:: WHAT IS EXPECTED ::
The answer should be each line of the records that contains the word "users"; please copy them all.

:: Pictures paired with source code ::
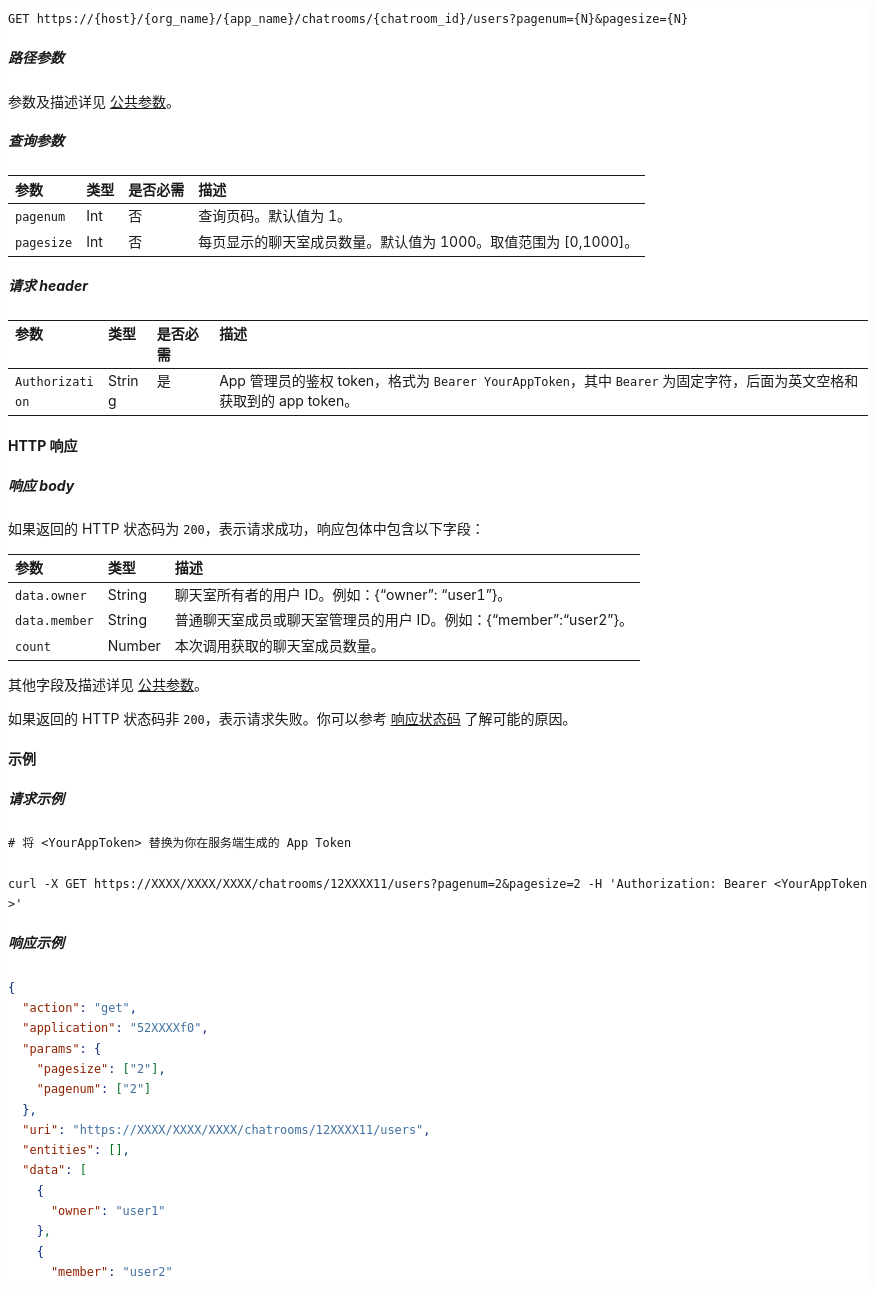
 ```http
GET https://{host}/{org_name}/{app_name}/chatrooms/{chatroom_id}/users?pagenum={N}&pagesize={N}
```

##### 路径参数

参数及描述详见 [公共参数](#公共参数)。

##### 查询参数

| 参数       | 类型 | 是否必需 | 描述                                                           |
| :--------- | :--- | :------- | :------------------------------------------------------------- |
| `pagenum`  | Int  | 否       | 查询页码。默认值为 1。                                         |
| `pagesize` | Int  | 否       | 每页显示的聊天室成员数量。默认值为 1000。取值范围为 [0,1000]。 |

##### 请求 header

| 参数            | 类型   | 是否必需 | 描述                                                                                                                 |
| :-------------- | :----- | :------- | :------------------------------------------------------------------------------------------------------------------- |
| `Authorization` | String | 是       | App 管理员的鉴权 token，格式为 `Bearer YourAppToken`，其中 `Bearer` 为固定字符，后面为英文空格和获取到的 app token。 |

#### HTTP 响应

##### 响应 body

如果返回的 HTTP 状态码为 `200`，表示请求成功，响应包体中包含以下字段：

| 参数          | 类型   | 描述            |
| :------------ | :----- | :-------------- |
| `data.owner`  | String | 聊天室所有者的用户 ID。例如：{“owner”: “user1”}。   |
| `data.member` | String | 普通聊天室成员或聊天室管理员的用户 ID。例如：{“member”:“user2”}。 |
| `count` | Number | 本次调用获取的聊天室成员数量。 | 

其他字段及描述详见 [公共参数](#公共参数)。

如果返回的 HTTP 状态码非 `200`，表示请求失败。你可以参考 [响应状态码](error.html) 了解可能的原因。

#### 示例

##### 请求示例

```shell
# 将 <YourAppToken> 替换为你在服务端生成的 App Token

curl -X GET https://XXXX/XXXX/XXXX/chatrooms/12XXXX11/users?pagenum=2&pagesize=2 -H 'Authorization: Bearer <YourAppToken>'
```

##### 响应示例

```json
{
  "action": "get",
  "application": "52XXXXf0",
  "params": {
    "pagesize": ["2"],
    "pagenum": ["2"]
  },
  "uri": "https://XXXX/XXXX/XXXX/chatrooms/12XXXX11/users",
  "entities": [],
  "data": [
    {
      "owner": "user1"
    },
    {
      "member": "user2"
```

:: FINISHED TASK ::
GET https://{host}/{org_name}/{app_name}/chatrooms/{chatroom_id}/users?pagenum={N}&pagesize={N}
curl -X GET https://XXXX/XXXX/XXXX/chatrooms/12XXXX11/users?pagenum=2&pagesize=2 -H 'Authorization: Bearer <YourAppToken>'
  "uri": "https://XXXX/XXXX/XXXX/chatrooms/12XXXX11/users",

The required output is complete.